S3 – AWS Developer Certified Exam Notes

  • S3 provides developers and IT teams with secure, durable, high-scalable object storage. Amazon S3 is easy to use, with a simple web services interface to store and retrieve any amount of data from anywhere on the web
  • S3 is an Object Based Storage where you can store your files, and it’s not a place to install an OS or a DB; for that you need a Block Based Storage
  • Files can be from 0 to 5 TB, unlimited storage
  • Files are stored in buckets (a Folder)
  • S3 is a universal namespace, names must be unique globally
  • Data consistency model for S3
    • Read after write consistency for PUTS of new objects (Immediate consistency)
    • Eventual consistency for overwrite PUTS and DELETES (can take sometime to propagates)
      • Updates to S3 are atomic: Immediate READ might get new data or old data, you are not going to get a partion of data
  • S3 is a simple Key, value store (Key, value, Version ID, Metadata)
  • S3 used to store data in alphabetical order (this of adding random value to file names)
  • Amazon guarantee 99,99% availability
  • Amazon guarantee 99,999999999% durability for S3 information ( 11 * 9’s)
  • S3 supports versionning and encryption
  • data can be secured (access control, bucket policies)
  • S3 – IA (Infrequently Accessed) for data that is accessed less frequently, but requires rapid access when needed. Lower fee than S3, but you are charged a retrieval fee
  • Reduced Redundancy Storage – Designed to provide 99,99% durability and 99,99% availability of objects over a given year
  • Glacier – Very cheap, but used for archival only.

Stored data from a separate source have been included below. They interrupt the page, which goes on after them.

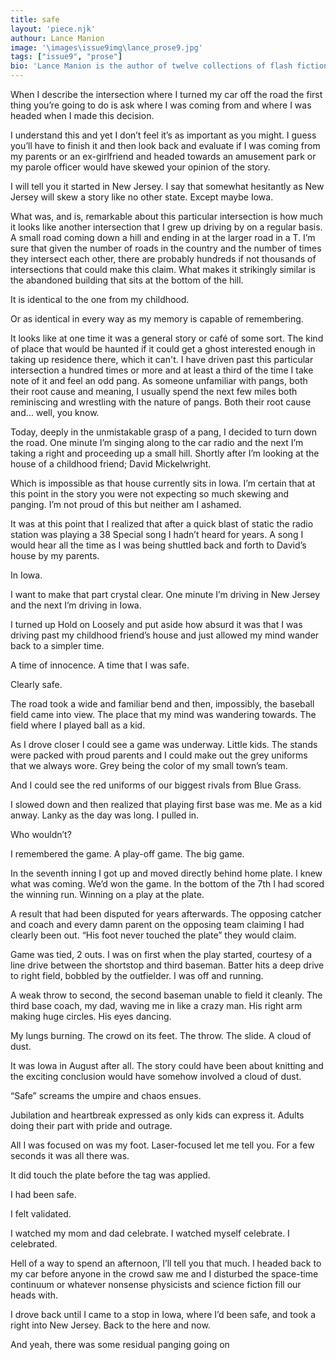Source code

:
 ```yaml
---
title: safe
layout: 'piece.njk'
authour: Lance Manion
image: '\images\issue9img\lance_prose9.jpg'
tags: ["issue9", "prose"]
bio: 'Lance Manion is the author of twelve collections of flash fiction, the most recent of which, The Forest of Stone, was published in January. His stories have appeared in 50+ publications and have been included in over a dozen anthologies. He has been posting daily stories on his website since 2012.'
---
```


When I describe the intersection where I turned my car off the road the first thing you’re going to do is ask where I was coming from and where I was headed when I made this decision.

I understand this and yet I don’t feel it’s as important as you might. I guess you’ll have to finish it and then look back and evaluate if I was coming from my parents or an ex-girlfriend and headed towards an amusement park or my parole officer would have skewed your opinion of the story.

I will tell you it started in New Jersey. I say that somewhat hesitantly as New Jersey will skew a story like no other state.
Except maybe Iowa.

What was, and is, remarkable about this particular intersection is how much it looks like another intersection that I grew up driving by on a regular basis. A small road coming down a hill and ending in at the larger road in a T. I’m sure that given the number of roads in the country and the number of times they intersect each other, there are probably hundreds if not thousands of intersections that could make this claim. What makes it strikingly similar is the abandoned building that sits at the bottom of the hill.

It is identical to the one from my childhood.

Or as identical in every way as my memory is capable of remembering.

It looks like at one time it was a general story or café of some sort. The kind of place that would be haunted if it could get a ghost interested enough in taking up residence there, which it can't.
I have driven past this particular intersection a hundred times or more and at least a third of the time I take note of it and feel an odd pang. As someone unfamiliar with pangs, both their root cause and meaning, I usually spend the next few miles both reminiscing and wrestling with the nature of pangs. Both their root cause and… well, you know.

Today, deeply in the unmistakable grasp of a pang, I decided to turn down the road. One minute I’m singing along to the car radio and the next I’m taking a right and proceeding up a small hill.
Shortly after I’m looking at the house of a childhood friend; David Mickelwright.

Which is impossible as that house currently sits in Iowa.
I’m certain that at this point in the story you were not expecting so much skewing and panging. I’m not proud of this but neither am I ashamed.

It was at this point that I realized that after a quick blast of static the radio station was playing a 38 Special song I hadn’t heard for years. A song I would hear all the time as I was being shuttled back and forth to David’s house by my parents.

In Iowa.

I want to make that part crystal clear. One minute I’m driving in New Jersey and the next I’m driving in Iowa.

I turned up Hold on Loosely and put aside how absurd it was that I was driving past my childhood friend’s house and just allowed my mind wander back to a simpler time.

A time of innocence. A time that I was safe.

Clearly safe.

The road took a wide and familiar bend and then, impossibly, the baseball field came into view. The place that my mind was wandering towards. The field where I played ball as a kid.

As I drove closer I could see a game was underway. Little kids. The stands were packed with proud parents and I could make out the grey uniforms that we always wore. Grey being the color of my small town’s team.

And I could see the red uniforms of our biggest rivals from Blue Grass.

I slowed down and then realized that playing first base was me. Me as a kid anway. Lanky as the day was long.
I pulled in.

Who wouldn’t?

I remembered the game. A play-off game. The big game.

In the seventh inning I got up and moved directly behind home plate. I knew what was coming. We’d won the game. In the bottom of the 7th I had scored the winning run. Winning on a play at the plate.

A result that had been disputed for years afterwards. The opposing catcher and coach and every damn parent on the opposing team claiming I had clearly been out. “His foot never touched the plate” they would claim.

Game was tied, 2 outs. I was on first when the play started, courtesy of a line drive between the shortstop and third baseman. Batter hits a deep drive to right field, bobbled by the outfielder. I was off and running.

A weak throw to second, the second baseman unable to field it cleanly.
The third base coach, my dad, waving me in like a crazy man. His right arm making huge circles. His eyes dancing.

My lungs burning. The crowd on its feet. The throw. The slide. A cloud of dust.

It was Iowa in August after all. The story could have been about knitting and the exciting conclusion would have somehow involved a cloud of dust.

“Safe” screams the umpire and chaos ensues.

Jubilation and heartbreak expressed as only kids can express it. Adults doing their part with pride and outrage.

All I was focused on was my foot. Laser-focused let me tell you. For a few seconds it was all there was.

It did touch the plate before the tag was applied.

I had been safe.

I felt validated.

I watched my mom and dad celebrate. I watched myself celebrate. I celebrated.

Hell of a way to spend an afternoon, I’ll tell you that much.
I headed back to my car before anyone in the crowd saw me and I disturbed the space-time continuum or whatever nonsense physicists and science fiction fill our heads with.

I drove back until I came to a stop in Iowa, where I’d been safe, and took a right into New Jersey. Back to the here and now.

And yeah, there was some residual panging going on
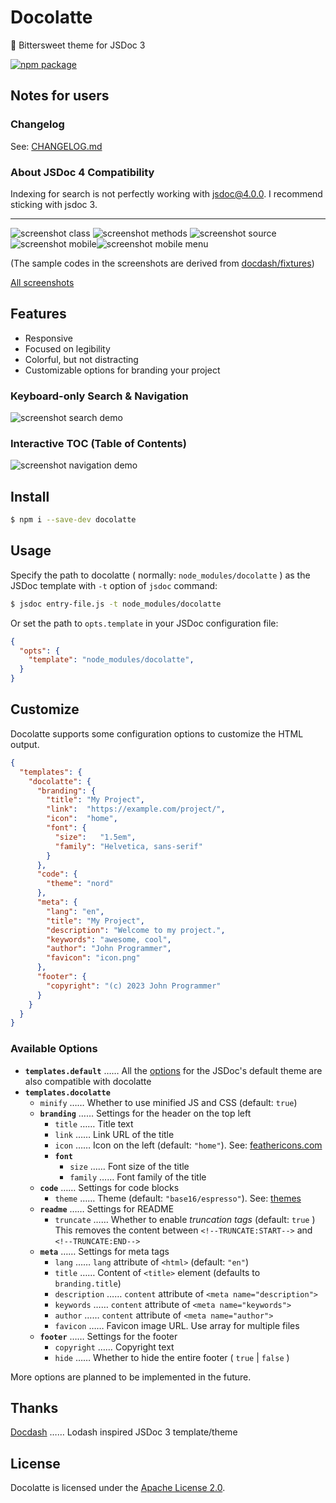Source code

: # Docolatte
:chocolate_bar: Bittersweet theme for JSDoc 3

[![npm package](https://img.shields.io/badge/dynamic/json?label=npm%0Apackage&query=%24%5B%27dist-tags%27%5D%5B%27latest%27%5D&url=https%3A%2F%2Fregistry.npmjs.org%2Fdocolatte%2F)](https://www.npmjs.com/package/docolatte)


## Notes for users

### Changelog
See: [CHANGELOG.md](CHANGELOG.md)

### About JSDoc 4 Compatibility
Indexing for search is not perfectly working with jsdoc@4.0.0.
I recommend sticking with jsdoc 3.

---

![screenshot class](https://raw.githubusercontent.com/amekusa/docolatte/trunk/gallery/class.png)
![screenshot methods](https://raw.githubusercontent.com/amekusa/docolatte/trunk/gallery/methods.png)
![screenshot source](https://raw.githubusercontent.com/amekusa/docolatte/trunk/gallery/source.png)
![screenshot mobile](https://raw.githubusercontent.com/amekusa/docolatte/trunk/gallery/mobile.png)![screenshot mobile menu](https://raw.githubusercontent.com/amekusa/docolatte/trunk/gallery/mobile-menu.png)

(The sample codes in the screenshots are derived from [docdash/fixtures](https://github.com/clenemt/docdash/tree/master/fixtures))

[All screenshots](https://github.com/amekusa/docolatte/tree/trunk/gallery)

## Features

- Responsive
- Focused on legibility
- Colorful, but not distracting
- Customizable options for branding your project

### Keyboard-only Search & Navigation
![screenshot search demo](https://raw.githubusercontent.com/amekusa/docolatte/trunk/gallery/search-demo.gif)

### Interactive TOC (Table of Contents)
![screenshot navigation demo](https://raw.githubusercontent.com/amekusa/docolatte/trunk/gallery/nav-demo.gif)


## Install

```sh
$ npm i --save-dev docolatte
```


## Usage

Specify the path to docolatte ( normally: `node_modules/docolatte` ) as the JSDoc template with `-t` option of `jsdoc` command:

```sh
$ jsdoc entry-file.js -t node_modules/docolatte
```

Or set the path to `opts.template` in your JSDoc configuration file:

```json
{
  "opts": {
    "template": "node_modules/docolatte",
  }
}
```

## Customize

Docolatte supports some configuration options to customize the HTML output.

```json
{
  "templates": {
    "docolatte": {
      "branding": {
        "title": "My Project",
        "link":  "https://example.com/project/",
        "icon":  "home",
        "font": {
          "size":   "1.5em",
          "family": "Helvetica, sans-serif"
        }
      },
      "code": {
        "theme": "nord"
      },
      "meta": {
        "lang": "en",
        "title": "My Project",
        "description": "Welcome to my project.",
        "keywords": "awesome, cool",
        "author": "John Programmer",
        "favicon": "icon.png"
      },
      "footer": {
        "copyright": "(c) 2023 John Programmer"
      }
    }
  }
}
```

### Available Options

- **`templates.default`** …… All the [options](https://jsdoc.app/about-configuring-default-template.html) for the JSDoc's default theme are also compatible with docolatte
- **`templates.docolatte`**
  - `minify` …… Whether to use minified JS and CSS (default: `true`)
  - **`branding`** …… Settings for the header on the top left
    - `title` …… Title text
    - `link` …… Link URL of the title
    - `icon` …… Icon on the left (default: `"home"`). See: [feathericons.com](https://feathericons.com/)
    - **`font`**
      - `size` …… Font size of the title
      - `family` …… Font family of the title
  - **`code`** …… Settings for code blocks
    - `theme` …… Theme (default: `"base16/espresso"`). See: [themes](https://highlightjs.org/static/demo/)
  - **`readme`** …… Settings for README
    - `truncate` …… Whether to enable *truncation tags* (default: `true` )
    This removes the content between `<!--TRUNCATE:START-->` and `<!--TRUNCATE:END-->`
  - **`meta`** …… Settings for meta tags
    - `lang` …… `lang` attribute of `<html>` (default: `"en"`)
    - `title` …… Content of `<title>` element (defaults to `branding.title`)
    - `description` …… `content` attribute of `<meta name="description">`
    - `keywords` …… `content` attribute of `<meta name="keywords">`
    - `author` …… `content` attribute of `<meta name="author">`
    - `favicon` …… Favicon image URL. Use array for multiple files
  - **`footer`** …… Settings for the footer
    - `copyright` …… Copyright text
    - `hide` …… Whether to hide the entire footer ( `true` | `false` )

More options are planned to be implemented in the future.

## Thanks
[Docdash](https://github.com/clenemt/docdash) …… Lodash inspired JSDoc 3 template/theme

## License
Docolatte is licensed under the [Apache License 2.0](https://github.com/amekusa/docolatte/blob/trunk/LICENSE.md).
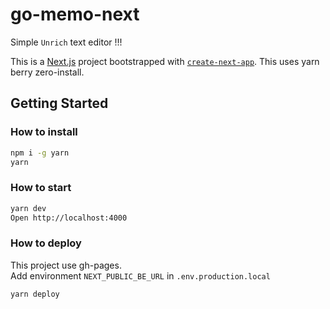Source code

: # go-memo-next

Simple `Unrich` text editor !!!

This is a [Next.js](https://nextjs.org/) project bootstrapped with [`create-next-app`](https://github.com/vercel/next.js/tree/canary/packages/create-next-app).
This uses yarn berry zero-install.

## Getting Started

### How to install

```bash
npm i -g yarn
yarn
```

### How to start

```bash
yarn dev
Open http://localhost:4000
```

### How to deploy

This project use gh-pages.  
Add environment `NEXT_PUBLIC_BE_URL` in `.env.production.local`

```
yarn deploy
```
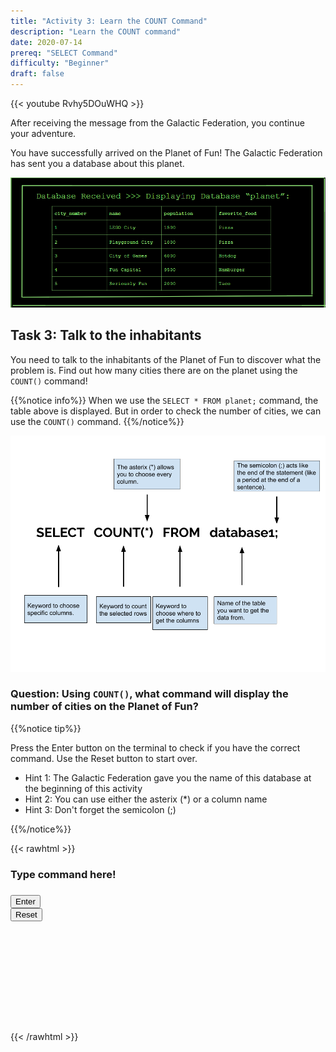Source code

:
 ```yaml
---
title: "Activity 3: Learn the COUNT Command"
description: "Learn the COUNT command"
date: 2020-07-14
prereq: "SELECT Command"
difficulty: "Beginner"
draft: false
---
```

<!-- Links for javascript and CSS needed for drop down logic -->
<link rel="stylesheet" href="../default/_default.css" type="text/css"></link>
<link rel="stylesheet" href="../default/_type.css" type="text/css"></link>
<script type="text/javascript" src="../default/alasql.js"></script>
<script type="text/javascript" src="../default/_type.js"></script>
<script type="text/javascript" src="../default/db.js"></script>
<script type="text/javascript" src="_activity3.js"></script>

{{< youtube Rvhy5DOuWHQ >}}

After receiving the message from the Galactic Federation, you continue your adventure.

You have successfully arrived on the Planet of Fun! The Galactic Federation has sent you a database about this planet.

![db](assets/planet_db.PNG)

## Task 3: Talk to the inhabitants
You need to talk to the inhabitants of the Planet of Fun to discover what the problem is. Find out how many cities there are on the planet using the `COUNT()` command!

{{%notice info%}}
When we use the `SELECT * FROM planet;` command, the table above is displayed. But in order to check the number of cities, we can use the `COUNT()` command.
{{%/notice%}}

![count](assets/count.png)

### Question: Using `COUNT()`, what command will display the number of cities on the Planet of Fun?

{{%notice tip%}}

Press the Enter button on the terminal to check if you have the correct command. Use the Reset button to start over.

* Hint 1: The Galactic Federation gave you the name of this database at the beginning of this activity
* Hint 2: You can use either the asterix (*) or a column name
* Hint 3: Don't forget the semicolon (;)

{{%/notice%}}

{{< rawhtml >}}
  <div class="terminal_div" id="terminal_div">
    <div class = "outer">
      <h3 id = "commands" contenteditable="true" onclick="placeholder()">Type command here!</h3>
    </div>
    <div class = "prev">
      <h3 id = "prev"></h3>
    </div>
    <div style="clear: both;"></div> 
    <button class="button button1" onclick="sql()"> Enter </button>
    <div style="clear: both;"></div> 
    <button class = "button reset" onclick="reset()">Reset</button>
  </div>
  
  <div style="clear: both;"></div> 
  
  <h1 class="error" id="sqlcommand" style="visibility:hidden"><strong>ERROR INVALID INPUT></strong></h1>
  <table id="table">
    <tr>
    </tr>
  </table>
  <h4 id="story"></h4>
  
  <!-- Tells User to continue mission -->
  <div class="resume_plot" id="resume_plot" style="visibility:hidden">
    <p>You found the correct command to display the entire database! This is handy when you want to see all the information at the tip of your fingers!</p>
    <div class="alert">
      <span id="check">&#10003;</span>
      You've completed the task! Continue to the next mission!
    </div>
  </div>
{{< /rawhtml >}}
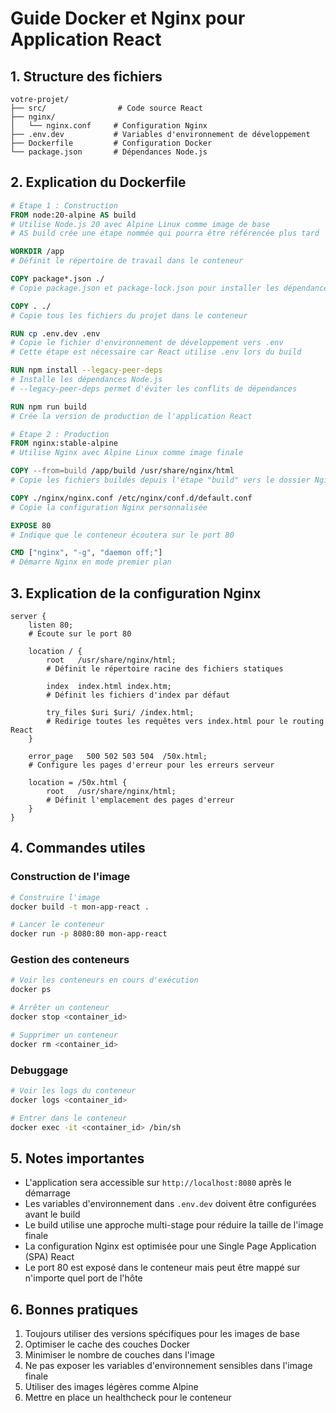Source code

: # Guide Docker et Nginx pour Application React

## 1. Structure des fichiers

```plaintext
votre-projet/
├── src/                # Code source React
├── nginx/
│   └── nginx.conf     # Configuration Nginx
├── .env.dev           # Variables d'environnement de développement
├── Dockerfile         # Configuration Docker
└── package.json       # Dépendances Node.js
```

## 2. Explication du Dockerfile

```dockerfile
# Étape 1 : Construction
FROM node:20-alpine AS build
# Utilise Node.js 20 avec Alpine Linux comme image de base
# AS build crée une étape nommée qui pourra être référencée plus tard

WORKDIR /app
# Définit le répertoire de travail dans le conteneur

COPY package*.json ./
# Copie package.json et package-lock.json pour installer les dépendances

COPY . ./
# Copie tous les fichiers du projet dans le conteneur

RUN cp .env.dev .env
# Copie le fichier d'environnement de développement vers .env
# Cette étape est nécessaire car React utilise .env lors du build

RUN npm install --legacy-peer-deps
# Installe les dépendances Node.js
# --legacy-peer-deps permet d'éviter les conflits de dépendances

RUN npm run build
# Crée la version de production de l'application React

# Étape 2 : Production
FROM nginx:stable-alpine
# Utilise Nginx avec Alpine Linux comme image finale

COPY --from=build /app/build /usr/share/nginx/html
# Copie les fichiers buildés depuis l'étape "build" vers le dossier Nginx

COPY ./nginx/nginx.conf /etc/nginx/conf.d/default.conf
# Copie la configuration Nginx personnalisée

EXPOSE 80
# Indique que le conteneur écoutera sur le port 80

CMD ["nginx", "-g", "daemon off;"]
# Démarre Nginx en mode premier plan
```

## 3. Explication de la configuration Nginx

```nginx
server {
    listen 80;
    # Écoute sur le port 80

    location / {
        root   /usr/share/nginx/html;
        # Définit le répertoire racine des fichiers statiques
        
        index  index.html index.htm;
        # Définit les fichiers d'index par défaut
        
        try_files $uri $uri/ /index.html;
        # Redirige toutes les requêtes vers index.html pour le routing React
    }

    error_page   500 502 503 504  /50x.html;
    # Configure les pages d'erreur pour les erreurs serveur
    
    location = /50x.html {
        root   /usr/share/nginx/html;
        # Définit l'emplacement des pages d'erreur
    }
}
```

## 4. Commandes utiles

### Construction de l'image
```bash
# Construire l'image
docker build -t mon-app-react .

# Lancer le conteneur
docker run -p 8080:80 mon-app-react
```

### Gestion des conteneurs
```bash
# Voir les conteneurs en cours d'exécution
docker ps

# Arrêter un conteneur
docker stop <container_id>

# Supprimer un conteneur
docker rm <container_id>
```

### Debuggage
```bash
# Voir les logs du conteneur
docker logs <container_id>

# Entrer dans le conteneur
docker exec -it <container_id> /bin/sh
```

## 5. Notes importantes

- L'application sera accessible sur `http://localhost:8080` après le démarrage
- Les variables d'environnement dans `.env.dev` doivent être configurées avant le build
- Le build utilise une approche multi-stage pour réduire la taille de l'image finale
- La configuration Nginx est optimisée pour une Single Page Application (SPA) React
- Le port 80 est exposé dans le conteneur mais peut être mappé sur n'importe quel port de l'hôte

## 6. Bonnes pratiques

1. Toujours utiliser des versions spécifiques pour les images de base
2. Optimiser le cache des couches Docker
3. Minimiser le nombre de couches dans l'image
4. Ne pas exposer les variables d'environnement sensibles dans l'image finale
5. Utiliser des images légères comme Alpine
6. Mettre en place un healthcheck pour le conteneur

It takes 3 – 5 hours to restore from Glacier. 0,01$  per gigabyte
    No SLA for availability
  • S3 charged for:
    • Storage
    • Requests
    • Storage management pricing
    • Data transfer pricing (data coming to S3 is free, but moving data from a region to an other will be charged for)
    • S3 Transfer Acceleration (upload data to London, user upload to the closest Edge location and then from edge location to London, moving data is accelerated)
  • By default all buckets are private and ALL OBJECTS STORED INSIDE THEM ARE PRIVATE
  • Objects within a tag don’t inherits bucket tags
  • Encryption:
    • Client side encryption
    • Server side encryption
      • Server side encryption with Amazon S3 Managed keys (SSE-S3)
      • Server side encryption with KMS (SSE-KMS)
      • Server side encryption with customer provided keys (SSE-C)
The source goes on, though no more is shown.